Theo has a tricky line to ride. We all want an on-going, developing core where some guys move on, some get traded and more young talent is ready to rise to the bigs. In the ideal, you'd have 4-5 players you're paying serious money as your core, maybe another 8-10 guys on solid veteran deals/mid-range arb deals and then you're filling the rest with cost-controlled young guys. A roster like that will probably put your payroll right around $180-210M.
That's actually about where the Cubs are now. They have what I would consider 4 "big" deals - Lester, Heyward, Darvish and KB (he's ahead of the normal arb curve). They have 7-8 of those vet/mid-arb deals, depending on how you count Contreras. The bigger problem, really, is who is getting those contracts. Heyward has been a disappointment and not worth the money for most of the contract. Lester was a fantastic investment and has certainly paid for himself, but this is the back-end that was expected when he signed. The trade for Quintana cost the Cubs a couple guys who might look really valuable now as dynamic cost-controlled guys. Chatwood has been a bust and Kimbrel is on the back side of his career, even as he could still be effective.

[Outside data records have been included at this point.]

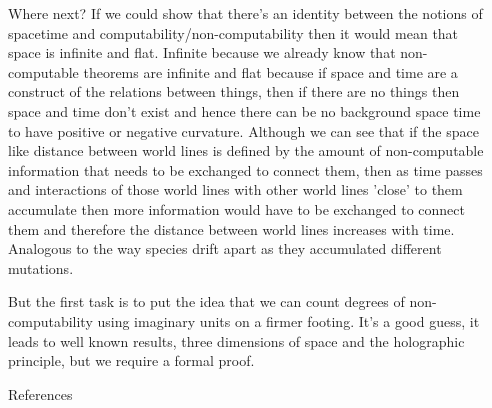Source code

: \documentclass[final]{beamer}
\newlength{\sepwidth}
\newlength{\colwidth}
\newcommand{\separatorcolumn}{\begin{column}{\sepwidth}\end{column}}
\begin{document}
\begin{frame}[t]
\begin{columns}[t]
\begin{column}{\colwidth}
\begin{block}{Where next?}
  If we could show that there's an identity between the notions of spacetime and computability/non-computability then it would mean that space is infinite and flat. Infinite because we already know that non-computable theorems are infinite and flat because if space and time are a construct of the relations between things, then if there are no things then space and time don't exist and hence there can be no background space time to have positive or negative curvature. Although we can see that if the space like distance between world lines is defined by the amount of non-computable information that needs to be exchanged to connect them, then as time passes and interactions of those world lines with other world lines 'close' to them accumulate then more information would have to be exchanged to connect them and therefore the distance between world lines increases with time. Analogous to the way species drift apart as they accumulated different mutations. 

  But the first task is to put the idea that we can count degrees of non-computability using imaginary units on a firmer footing. It's a good guess, it leads to well known results, three dimensions of space and the holographic principle, but we require a formal proof. 
\end{block}

  \begin{block}{References}
    \printbibliography
  \end{block}

\end{column}

\separatorcolumn
\end{columns}
\end{frame}
\end{document}
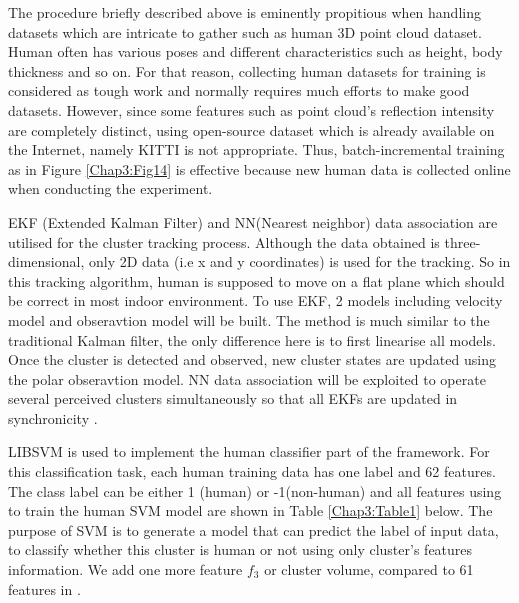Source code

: The procedure briefly described above is eminently propitious when handling datasets which
are intricate to gather such as human 3D point cloud dataset. Human often has various poses
and different characteristics such as height, body thickness and so on. For that reason, collecting
human datasets for training is considered as tough work and normally requires much efforts to make
good datasets. However, since some features such as point cloud's reflection intensity are completely
distinct, using open-source dataset which is already available on the Internet, namely KITTI is
not appropriate. Thus, batch-incremental training \cite{online_learning,online_learning_2020} as in
Figure \ref{Chap3:Fig14} is effective because new human data is collected online when conducting the
experiment.

EKF (Extended Kalman Filter) and NN(Nearest neighbor) data association \cite{online_learning,online_learning_2020,probab_robot}
are utilised for the cluster tracking process. Although the data obtained is three-dimensional,
only 2D data (i.e x and y coordinates) is used for the tracking. So in this tracking algorithm,
human is supposed to move on a flat plane which should be correct in most indoor environment.
To use EKF, 2 models including velocity model and obseravtion model will be built. The method is much similar
to the traditional Kalman filter, the only difference here is to first linearise all models.
Once the cluster is detected and observed, new cluster states are updated using the polar obseravtion model.
NN data association will be exploited to operate several perceived clusters simultaneously so that all EKFs are
updated in synchronicity \cite{online_learning,online_learning_2020}.

LIBSVM \cite{libsvm} is used to implement the human classifier part of the framework. For this classification task, each human training data has one label and 62 features. The class label can be either 1 (human)
or -1(non-human) and all features using to train the human SVM model are shown in Table \ref{Chap3:Table1} below. The purpose
of SVM is to generate a model that can predict the label of input data, to classify whether this cluster is human or not using
only cluster's features information. We add one more feature $f_3$ or cluster volume, compared to 61 features in \cite{online_learning}.

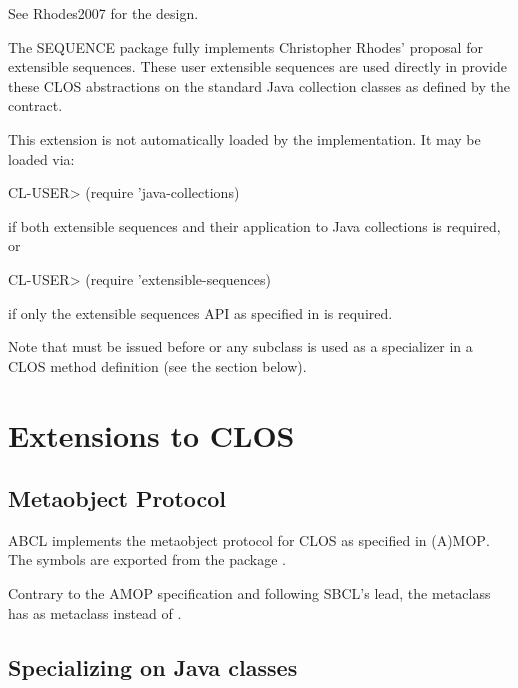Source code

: \documentclass[10pt]{book}
\begin{document}
See Rhodes2007 \cite{RHODES2007} for the design.

The SEQUENCE package fully implements Christopher Rhodes' proposal for
extensible sequences.  These user extensible sequences are used
directly in  provide these CLOS
abstractions on the standard Java collection classes as defined by the
 contract.


This extension is not automatically loaded by the implementation.   It
may be loaded via:

\begin{listing-lisp}
CL-USER> (require 'java-collections)
\end{listing-lisp}

if both extensible sequences and their application to Java collections
is required, or

\begin{listing-lisp}
CL-USER> (require 'extensible-sequences)
\end{listing-lisp}

if only the extensible sequences API as specified in \cite{RHODES2007} is
required.

Note that  must be issued before
 or any subclass is used as a specializer in a \textsc{CLOS}
method definition (see the section below).

\section{Extensions to CLOS}

\subsection{Metaobject Protocol}

\textsc{ABCL} implements the metaobject protocol for \textsc{CLOS} as
specified in \textsc{(A)MOP}.  The symbols are exported from the
package .

Contrary to the AMOP specification and following \textsc{SBCL}'s lead,
the metaclass  has
 as metaclass instead of
.

\subsection{Specializing on Java classes}
\end{document}
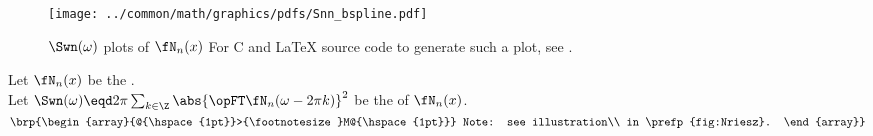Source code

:\begin{figure}
  \centering%
  \texttt{[image: ../common/math/graphics/pdfs/Snn\_bspline.pdf]}
  \caption{
     $\Swn(\omega)$ plots of  $\fN_n(x)$ 
    For C and {\LaTeX} source code to generate such a plot, see .
    \label{fig:Nriesz}
    }
\end{figure}
\begin{lemma}
\label{lem:Nriesz}
Let $\fN_n(x)$ be the  .\\
Let $\Swn(\omega)\eqd 2\pi\sum_{k\in\Z}\abs{\opFT\fN_n(\omega-2\pi k)}^2$ 
be the   of $\fN_n(x)$.
\hfill
$\brp{\begin{array}{@{\hspace{1pt}}>{\footnotesize}M@{\hspace{1pt}}}
  Note: see illustration\\
  in \prefp{fig:Nriesz}.
\end{array}}$
\end{lemma}
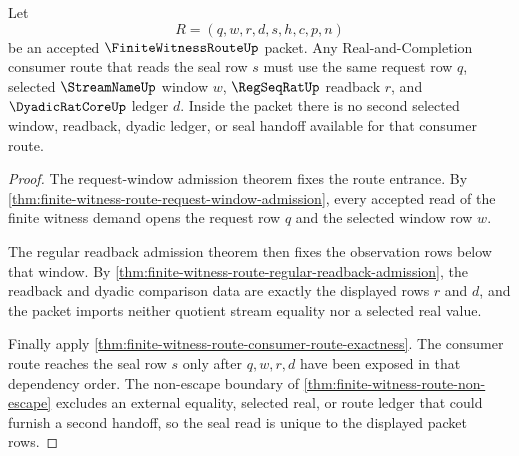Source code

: \begin{theorem}
\label{thm:finite-witness-route-selected-window-seal-uniqueness}
Let
$$
R=(q,w,r,d,s,h,c,p,n)
$$
be an accepted $\FiniteWitnessRouteUp$ packet. Any Real-and-Completion consumer route that reads the seal row $s$ must use the same request row $q$, selected $\StreamNameUp$ window $w$, $\RegSeqRatUp$ readback $r$, and $\DyadicRatCoreUp$ ledger $d$. Inside the packet there is no second selected window, readback, dyadic ledger, or seal handoff available for that consumer route.
\end{theorem}
\begin{proof}
The request-window admission theorem fixes the route entrance. By \autoref{thm:finite-witness-route-request-window-admission}, every accepted read of the finite witness demand opens the request row $q$ and the selected window row $w$.

The regular readback admission theorem then fixes the observation rows below that window. By \autoref{thm:finite-witness-route-regular-readback-admission}, the readback and dyadic comparison data are exactly the displayed rows $r$ and $d$, and the packet imports neither quotient stream equality nor a selected real value.

Finally apply \autoref{thm:finite-witness-route-consumer-route-exactness}. The consumer route reaches the seal row $s$ only after $q,w,r,d$ have been exposed in that dependency order. The non-escape boundary of \autoref{thm:finite-witness-route-non-escape} excludes an external equality, selected real, or route ledger that could furnish a second handoff, so the seal read is unique to the displayed packet rows.
\end{proof}

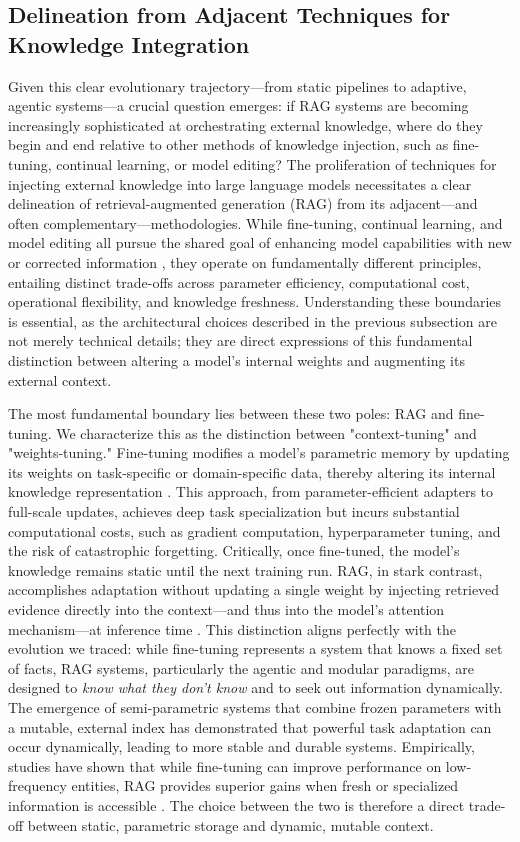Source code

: \documentclass[11pt,a4paper]{article}
\begin{document}
\subsection{Delineation from Adjacent Techniques for Knowledge Integration}


Given this clear evolutionary trajectory---from static pipelines to adaptive, agentic systems---a crucial question emerges: if RAG systems are becoming increasingly sophisticated at orchestrating external knowledge, where do they begin and end relative to other methods of knowledge injection, such as fine-tuning, continual learning, or model editing? The proliferation of techniques for injecting external knowledge into large language models necessitates a clear delineation of retrieval-augmented generation (RAG) from its adjacent---and often complementary---methodologies. While fine-tuning, continual learning, and model editing all pursue the shared goal of enhancing model capabilities with new or corrected information \cite{arxiv:2403.01432v2}, they operate on fundamentally different principles, entailing distinct trade-offs across parameter efficiency, computational cost, operational flexibility, and knowledge freshness. Understanding these boundaries is essential, as the architectural choices described in the previous subsection are not merely technical details; they are direct expressions of this fundamental distinction between altering a model's internal weights and augmenting its external context.

The most fundamental boundary lies between these two poles: RAG and fine-tuning. We characterize this as the distinction between "context-tuning" and "weights-tuning." Fine-tuning modifies a model's parametric memory by updating its weights on task-specific or domain-specific data, thereby altering its internal knowledge representation \cite{arxiv:2407.13193v2}. This approach, from parameter-efficient adapters to full-scale updates, achieves deep task specialization but incurs substantial computational costs, such as gradient computation, hyperparameter tuning, and the risk of catastrophic forgetting. Critically, once fine-tuned, the model's knowledge remains static until the next training run. RAG, in stark contrast, accomplishes adaptation without updating a single weight by injecting retrieved evidence directly into the context---and thus into the model's attention mechanism---at inference time \cite{arxiv:2312.10997v5}. This distinction aligns perfectly with the evolution we traced: while fine-tuning represents a system that knows a fixed set of facts, RAG systems, particularly the agentic and modular paradigms, are designed to \emph{know what they don't know} and to seek out information dynamically. The emergence of semi-parametric systems that combine frozen parameters with a mutable, external index has demonstrated that powerful task adaptation can occur dynamically, leading to more stable and durable systems. Empirically, studies have shown that while fine-tuning can improve performance on low-frequency entities, RAG provides superior gains when fresh or specialized information is accessible \cite{arxiv:2403.01432v2}. The choice between the two is therefore a direct trade-off between static, parametric storage and dynamic, mutable context.
\end{document}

If the Cubs had a different mix, but the same offseason, sentiment would be very different. The Dodgers haven't done much and they're still seen as a favorite for obvious reasons. If Chatwood was even a solid 3/4 level starter, Lester still closer to his ace days, and the Cubs had a solid CF and a group of young arms in the pen, I think we'd all be pretty excited right now even without big moves. As it is, we have the payroll of a complete team with what appears to be 1 empty rotation spot and questions in another and no obvious answer at CF and 2B or the leadoff spot, not to mention questions in the bullpen.
Theo now has to figure out how to improve the team while staying within some spending margins (you should be able to win for $208M) all while looking at potentially significant raises for KB, Javy, Schwarber and Contreras coming again next year.